On this day (February 4), all but one of the 47 Ronin commit their ritual suicide to honor & recompense their master's death. Before doing their capital punishment, how did this all happen? It was called 四十七士 (Shijūshichishi) another one is called the 赤穂事件 (Akō jiken - Ako Incident). It was a legendary incident for the Japanese. A story of honor, loyalty, and sacrifice when the ronins avenge their daimyo (Lord) Asano Naganori.

Lord Asano Naganori of Ako

The year was 1701, Feudal Japan. Daimyo's Asano Naganori of Ako & Kamei Korechika of Tsuwano were ordered to entertain Emperor Higashiyama's envoys who were sent from Kyoto to Edo (now Tokyo). Both lords were given necessary instructions for court etiquette by Kira Yoshinaka, a powerful figure of the Tokugawa Shogunate and also the master of ceremonies for the envoys. Both of them offered gifts to Kira, but he rudely refused the offer and it was inadequate.

Depiction of Asano's assault on Kira in the Matsu no Oroka of Edo Castle

Kamei became enraged as he about to kill Kira, but Asano preached patience. However, Asano was insulted by Kira calling him a country boor with no manners, the young daimyo can no longer hold his temper at the official. As he confronts Kira at the Matsu no Oroka, drew his tanto (dagger), and attacks the official injuring Kira's face, the second slash missed and hit a pillar as guards quickly separated them.
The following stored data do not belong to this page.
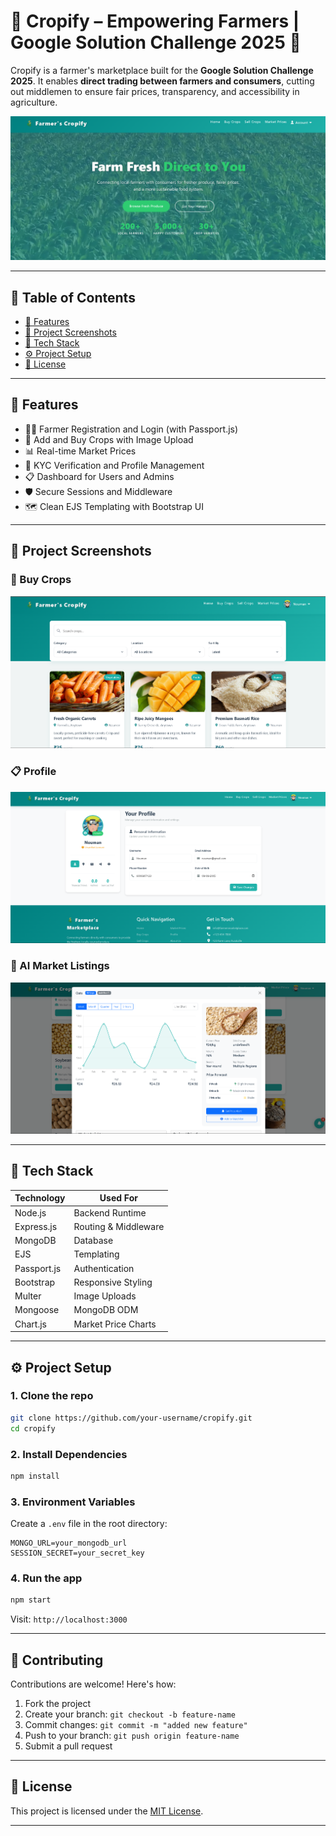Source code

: # 🌱 Cropify – Empowering Farmers | Google Solution Challenge 2025 🚀

Cropify is a farmer's marketplace built for the **Google Solution Challenge 2025**. It enables **direct trading between farmers and consumers**, cutting out middlemen to ensure fair prices, transparency, and accessibility in agriculture.

![Home](public/images/readme-home.png)

---

## 📌 Table of Contents

- [🌟 Features](#-features)
- [📸 Project Screenshots](#-project-screenshots)
- [🚀 Tech Stack](#-tech-stack)
- [⚙️ Project Setup](#️-project-setup)
- [📄 License](#-license)

---

## 🌟 Features

- 👨‍🌾 Farmer Registration and Login (with Passport.js)
- 🌾 Add and Buy Crops with Image Upload
- 📊 Real-time Market Prices
- 📍 KYC Verification and Profile Management
- 📋 Dashboard for Users and Admins
- 🛡️ Secure Sessions and Middleware
- 🗺️ Clean EJS Templating with Bootstrap UI

---

## 📸 Project Screenshots

### 🏡 Buy Crops  
![Cropify Buy](public/images/readme-buy.png)

### 📋 Profile  
![Dashboard](public/images/readme-profile.png)

### 🌾 AI Market Listings  
![Listings](public/images/readme-market.png)

---

## 🚀 Tech Stack

| Technology      | Used For                        |
|------------------|----------------------------------|
| Node.js          | Backend Runtime                 |
| Express.js       | Routing & Middleware            |
| MongoDB          | Database                        |
| EJS              | Templating                      |
| Passport.js      | Authentication                  |
| Bootstrap        | Responsive Styling              |
| Multer           | Image Uploads                   |
| Mongoose         | MongoDB ODM                     |
| Chart.js         | Market Price Charts             |

---

## ⚙️️ Project Setup

### 1. Clone the repo

```bash
git clone https://github.com/your-username/cropify.git
cd cropify
```

### 2. Install Dependencies

```bash
npm install
```

### 3. Environment Variables

Create a `.env` file in the root directory:

```
MONGO_URL=your_mongodb_url
SESSION_SECRET=your_secret_key
```

### 4. Run the app

```bash
npm start
```

Visit: `http://localhost:3000`


---

## 🤝 Contributing

Contributions are welcome! Here's how:

1. Fork the project
2. Create your branch: `git checkout -b feature-name`
3. Commit changes: `git commit -m "added new feature"`
4. Push to your branch: `git push origin feature-name`
5. Submit a pull request

---

## 📄 License

This project is licensed under the [MIT License](LICENSE).

---

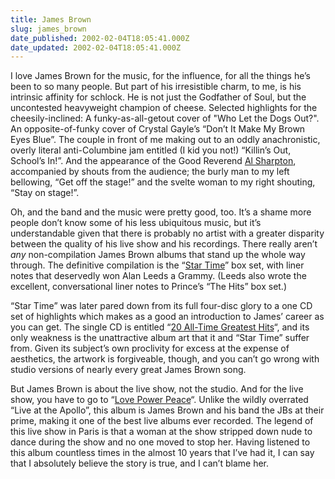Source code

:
 ```yaml
---
title: James Brown
slug: james_brown
date_published: 2002-02-04T18:05:41.000Z
date_updated: 2002-02-04T18:05:41.000Z
---
```


I love James Brown for the music, for the influence, for all the things he’s been to so many people. But part of his irresistible charm, to me, is his intrinsic affinity for schlock. He is not just the Godfather of Soul, but the uncontested heavyweight champion of cheese. Selected highlights for the cheesily-inclined: A funky-as-all-getout cover of "Who Let the Dogs Out?". An opposite-of-funky cover of Crystal Gayle’s “Don’t It Make My Brown Eyes Blue”. The couple in front of me making out to an oddly anachronistic, overly literal anti-Columbine jam entitled (I kid you not!) “Killin’s Out, School’s In!”. And the appearance of the Good Reverend [Al Sharpton](http://www.dashes.com/anil/index.php?blogarch/2000_11_01_archive.php#1486480), accompanied by shouts from the audience; the burly man to my left bellowing, “Get off the stage!” and the svelte woman to my right shouting, “Stay on stage!”.

Oh, and the band and the music were pretty good, too. It’s a shame more people don’t know some of his less ubiquitous music, but it’s understandable given that there is probably no artist with a greater disparity between the quality of his live show and his recordings. There really aren’t *any* non-compilation James Brown albums that stand up the whole way through. The definitive compilation is the “[Star Time](http://www.amazon.com/exec/obidos/ASIN/B000001G1E/electronicfro-20)” box set, with liner notes that deservedly won Alan Leeds a Grammy. (Leeds also wrote the excellent, conversational liner notes to Prince’s “The Hits” box set.)

“Star Time” was later pared down from its full four-disc glory to a one CD set of highlights which makes as a good an introduction to James’ career as you can get. The single CD is entitled “[20 All-Time Greatest Hits](http://www.amazon.com/exec/obidos/ASIN/B000001DUP/electronicfro-20)“, and its only weakness is the unattractive album art that it and “Star Time” suffer from. Given its subject’s own proclivity for excess at the expense of aesthetics, the artwork is forgiveable, though, and you can’t go wrong with studio versions of nearly every great James Brown song.

But James Brown is about the live show, not the studio. And for the live show, you have to go to “[Love Power Peace](http://www.amazon.com/exec/obidos/ASIN/B000001DWX/electronicfro-20)“. Unlike the wildly overrated “Live at the Apollo”, this album is James Brown and his band the JBs at their prime, making it one of the best live albums ever recorded. The legend of this live show in Paris is that a woman at the show stripped down nude to dance during the show and no one moved to stop her. Having listened to this album countless times in the almost 10 years that I’ve had it, I can say that I absolutely believe the story is true, and I can’t blame her.
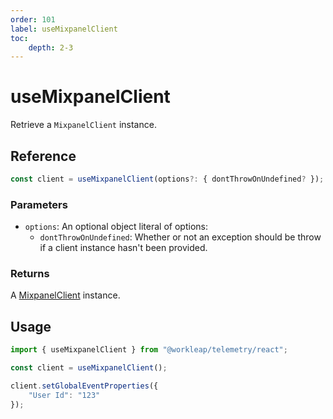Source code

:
 ```yaml
---
order: 101
label: useMixpanelClient
toc:
    depth: 2-3
---
```


# useMixpanelClient

Retrieve a `MixpanelClient` instance.

## Reference

```ts
const client = useMixpanelClient(options?: { dontThrowOnUndefined? });
```

### Parameters

- `options`: An optional object literal of options:
    - `dontThrowOnUndefined`: Whether or not an exception should be throw if a client instance hasn't been provided.

### Returns

A [MixpanelClient](./MixpanelClient.md) instance.

## Usage

```ts !#3
import { useMixpanelClient } from "@workleap/telemetry/react";

const client = useMixpanelClient();

client.setGlobalEventProperties({
    "User Id": "123"
});
```
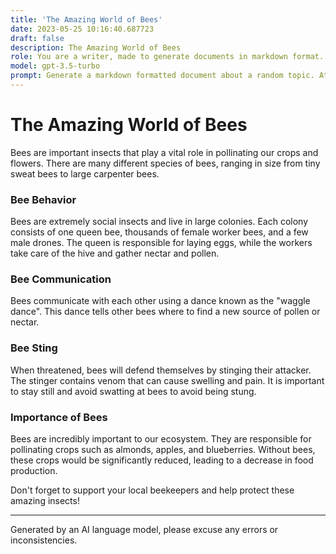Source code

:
 ```yaml
---
title: 'The Amazing World of Bees'
date: 2023-05-25 10:16:40.687723
draft: false
description: The Amazing World of Bees
role: You are a writer, made to generate documents in markdown format. It is very important that all of the documents you generate are in valid markdown format.
model: gpt-3.5-turbo
prompt: Generate a markdown formatted document about a random topic. At the bottom, include a disclaimer explaining that the document was generated by you. The first line of the document should be the title. Make sure that the entire document is in proper markdown format, using a mix of various tags to make the document visually appealing.
---
```


# The Amazing World of Bees

Bees are important insects that play a vital role in pollinating our crops and flowers. There are many different species of bees, ranging in size from tiny sweat bees to large carpenter bees.

### Bee Behavior

Bees are extremely social insects and live in large colonies. Each colony consists of one queen bee, thousands of female worker bees, and a few male drones. The queen is responsible for laying eggs, while the workers take care of the hive and gather nectar and pollen.

### Bee Communication

Bees communicate with each other using a dance known as the "waggle dance". This dance tells other bees where to find a new source of pollen or nectar.

### Bee Sting

When threatened, bees will defend themselves by stinging their attacker. The stinger contains venom that can cause swelling and pain. It is important to stay still and avoid swatting at bees to avoid being stung.

### Importance of Bees

Bees are incredibly important to our ecosystem. They are responsible for pollinating crops such as almonds, apples, and blueberries. Without bees, these crops would be significantly reduced, leading to a decrease in food production.

Don't forget to support your local beekeepers and help protect these amazing insects!

***

Generated by an AI language model, please excuse any errors or inconsistencies.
It is forbidden to use a sword inside the castle, and attacking a shogunate official within the boundaries of the shogun's residence is considered a grave offense. So with this, the Daimyo of Ako removes his tanto and was sentenced to death by committing seppuku - to cut off their abdomen and by ritual as part of their code of honor.
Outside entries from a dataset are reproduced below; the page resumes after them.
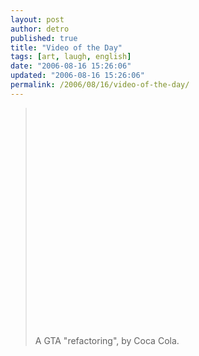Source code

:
 ```yaml
---
layout: post
author: detro
published: true
title: "Video of the Day"
tags: [art, laugh, english]
date: "2006-08-16 15:26:06"
updated: "2006-08-16 15:26:06"
permalink: /2006/08/16/video-of-the-day/
---
```


<blockquote><div align="center"><object width="425" height="350"><param name="movie" value="http://www.youtube.com/v/zfhZfSVuup4"></param><embed src="http://www.youtube.com/v/zfhZfSVuup4" type="application/x-shockwave-flash" width="425" height="350"></embed></object></div>

A GTA "refactoring", by Coca Cola.</blockquote>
Asano's assets were seized by the Shogun leaving his family impoverished and his samurai reduced from 320 to 47. According to their code, samurai were expected to follow the same path for their master instead of dishonoring their clan. The 47 of them became ronin - a samurai without a lord or master. Now, the term is used to describe the unemployed or finished their secondary education who hasn't yet admitted to their university of choice. Oishi Yoshio and the rest of his men chose to live and swore a secret oath to kill Kira for revenge.

Oishi Yoshio, the head chamberlain of Ako. Leader of the 47 Ronin.
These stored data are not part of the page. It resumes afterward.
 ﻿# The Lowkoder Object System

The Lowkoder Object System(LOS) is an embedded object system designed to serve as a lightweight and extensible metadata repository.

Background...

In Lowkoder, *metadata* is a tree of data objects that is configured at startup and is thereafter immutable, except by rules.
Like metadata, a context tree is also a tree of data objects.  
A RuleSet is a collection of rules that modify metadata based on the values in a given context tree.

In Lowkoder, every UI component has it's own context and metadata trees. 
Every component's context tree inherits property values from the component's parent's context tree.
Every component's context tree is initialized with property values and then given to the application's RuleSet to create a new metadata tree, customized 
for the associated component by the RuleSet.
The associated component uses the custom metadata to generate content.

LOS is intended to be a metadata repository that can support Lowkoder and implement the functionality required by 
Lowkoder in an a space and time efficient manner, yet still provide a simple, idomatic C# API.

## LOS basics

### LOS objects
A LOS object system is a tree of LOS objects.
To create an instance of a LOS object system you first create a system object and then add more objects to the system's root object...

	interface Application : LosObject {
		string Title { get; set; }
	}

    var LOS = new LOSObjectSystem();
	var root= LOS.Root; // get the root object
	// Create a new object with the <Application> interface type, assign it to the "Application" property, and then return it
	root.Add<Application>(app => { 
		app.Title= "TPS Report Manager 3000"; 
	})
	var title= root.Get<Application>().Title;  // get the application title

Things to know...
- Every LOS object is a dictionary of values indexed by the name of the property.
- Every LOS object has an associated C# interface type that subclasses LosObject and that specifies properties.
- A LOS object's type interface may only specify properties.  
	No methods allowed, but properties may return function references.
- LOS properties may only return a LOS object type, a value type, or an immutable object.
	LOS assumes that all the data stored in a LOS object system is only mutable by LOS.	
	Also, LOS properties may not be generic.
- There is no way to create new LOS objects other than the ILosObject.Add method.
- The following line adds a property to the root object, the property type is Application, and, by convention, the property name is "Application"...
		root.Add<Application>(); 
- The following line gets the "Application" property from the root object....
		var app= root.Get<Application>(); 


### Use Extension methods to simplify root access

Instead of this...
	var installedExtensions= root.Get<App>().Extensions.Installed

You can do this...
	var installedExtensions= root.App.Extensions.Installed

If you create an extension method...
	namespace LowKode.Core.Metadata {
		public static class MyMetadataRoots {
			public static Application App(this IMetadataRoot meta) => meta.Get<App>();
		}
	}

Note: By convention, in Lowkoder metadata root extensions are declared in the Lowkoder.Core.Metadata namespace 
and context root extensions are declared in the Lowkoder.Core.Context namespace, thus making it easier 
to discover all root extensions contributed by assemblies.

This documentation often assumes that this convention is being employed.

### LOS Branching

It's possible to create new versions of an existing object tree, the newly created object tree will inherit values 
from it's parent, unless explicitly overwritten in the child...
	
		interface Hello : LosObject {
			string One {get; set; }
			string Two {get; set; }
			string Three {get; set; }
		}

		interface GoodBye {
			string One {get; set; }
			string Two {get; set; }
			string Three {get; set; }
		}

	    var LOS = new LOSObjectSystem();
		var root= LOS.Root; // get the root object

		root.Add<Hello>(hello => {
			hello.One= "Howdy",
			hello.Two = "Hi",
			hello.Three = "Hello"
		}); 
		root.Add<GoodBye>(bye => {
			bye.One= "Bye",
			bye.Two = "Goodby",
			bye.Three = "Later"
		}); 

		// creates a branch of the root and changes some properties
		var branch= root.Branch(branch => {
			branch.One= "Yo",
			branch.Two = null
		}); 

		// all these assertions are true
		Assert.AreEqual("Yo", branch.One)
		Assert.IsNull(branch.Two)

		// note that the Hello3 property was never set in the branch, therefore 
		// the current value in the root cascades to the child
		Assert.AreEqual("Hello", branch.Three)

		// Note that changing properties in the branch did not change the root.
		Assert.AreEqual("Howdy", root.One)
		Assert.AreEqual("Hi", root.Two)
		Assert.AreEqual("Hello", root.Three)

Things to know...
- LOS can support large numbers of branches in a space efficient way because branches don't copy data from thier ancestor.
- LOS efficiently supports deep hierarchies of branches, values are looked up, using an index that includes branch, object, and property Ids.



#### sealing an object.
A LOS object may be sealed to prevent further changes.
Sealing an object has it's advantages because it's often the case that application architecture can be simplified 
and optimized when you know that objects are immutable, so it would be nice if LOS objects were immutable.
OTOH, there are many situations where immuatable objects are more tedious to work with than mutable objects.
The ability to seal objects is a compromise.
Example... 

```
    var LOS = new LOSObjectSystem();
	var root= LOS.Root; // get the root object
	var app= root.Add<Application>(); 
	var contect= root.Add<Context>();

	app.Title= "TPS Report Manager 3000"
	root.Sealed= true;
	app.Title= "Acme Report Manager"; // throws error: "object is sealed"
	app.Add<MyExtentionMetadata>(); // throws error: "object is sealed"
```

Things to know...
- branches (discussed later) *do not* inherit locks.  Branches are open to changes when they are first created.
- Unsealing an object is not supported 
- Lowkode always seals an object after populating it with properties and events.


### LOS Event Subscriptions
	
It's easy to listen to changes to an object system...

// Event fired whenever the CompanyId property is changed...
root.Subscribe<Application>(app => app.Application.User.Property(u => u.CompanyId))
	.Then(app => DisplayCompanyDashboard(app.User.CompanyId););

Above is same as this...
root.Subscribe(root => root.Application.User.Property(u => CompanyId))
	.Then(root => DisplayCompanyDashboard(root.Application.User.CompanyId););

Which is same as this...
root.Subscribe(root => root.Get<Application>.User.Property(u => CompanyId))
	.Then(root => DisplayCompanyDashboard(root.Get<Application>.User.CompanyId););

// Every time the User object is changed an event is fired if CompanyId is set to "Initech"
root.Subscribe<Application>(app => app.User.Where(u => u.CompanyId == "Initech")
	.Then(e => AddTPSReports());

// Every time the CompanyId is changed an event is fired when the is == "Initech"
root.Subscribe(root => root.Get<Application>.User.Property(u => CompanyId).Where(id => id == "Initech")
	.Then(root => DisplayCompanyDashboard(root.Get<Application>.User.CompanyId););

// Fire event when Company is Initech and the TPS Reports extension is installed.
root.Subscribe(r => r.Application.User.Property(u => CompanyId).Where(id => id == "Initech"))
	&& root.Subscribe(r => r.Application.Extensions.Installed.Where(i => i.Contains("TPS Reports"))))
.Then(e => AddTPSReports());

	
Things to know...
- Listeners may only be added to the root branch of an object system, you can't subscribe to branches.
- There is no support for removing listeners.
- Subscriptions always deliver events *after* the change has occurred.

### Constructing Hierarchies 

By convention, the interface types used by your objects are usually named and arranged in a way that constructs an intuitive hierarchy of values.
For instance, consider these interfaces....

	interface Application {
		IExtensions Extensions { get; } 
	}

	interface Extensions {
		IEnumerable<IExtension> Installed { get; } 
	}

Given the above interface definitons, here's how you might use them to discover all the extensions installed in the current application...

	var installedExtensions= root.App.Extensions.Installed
It took them a year to plan everything out since Kira's place is heavily guarded. Following the death of their master, most of Oishi's men dispersed from other domains and worked common jobs being merchants, laborers, and monks. Oishi resides in Kyoto as he began to drink and spend heavily on prostitutes. One time when Oishi was so drunk as he was about to return home, he fell and went to sleep. All the people passing by laughed at him. A samurai from Satsuma noticed Oishi laying in the street, he abused and insulted the drunken ronin, kicking him in the face and spats on him. Oishi divorced his loyal wife after 20 years as he sent them away with two of their younger children to live with her wife's parents so no one can harm them. Their eldest son, Chikara, was given three choices: stay, fight, or leave? He remained with Oishi.

December 14, 1702. Oishi, Chikara, and the rest of the ronin met once more at Honjo, near Edo as they prepare for the attack equipped with swords, bows & arrows, ladders & battering rams. One young ronin - an ashigaru (light infantry samurai) named Terasaka Kichiemon was sent back to Ako to tell their story. With their plan, they will split into 2 groups: Oishi will attack the front gate, while Chikara will attack from the rear via the back gate. A drum will serve as their signal for simultaneous attacks, and a whistle telling that Kira was dead.

Oishi's group attack the front gate

As they scaled the walls of Kira's mansion and tied up the watchmen. The rest of Oishi's men posed as Kira's archers to prevent those who send help. With the drum's signal, they attacked both front and back gates. Kira's samurai were caught asleep and rushed out to fight shoeless in the snow. Kira is now terrified as he ran to hide in a closet with his wife and female servants. The ronin searched everywhere for an hour, as Oishi & Chikara re-grouped and fought the rest of Kira's men. After searching when the whistle was heard by the group, they discovered a man cowering in the shed amongst heaps of coal. As final proof, his head bore the scar from Lord Asano.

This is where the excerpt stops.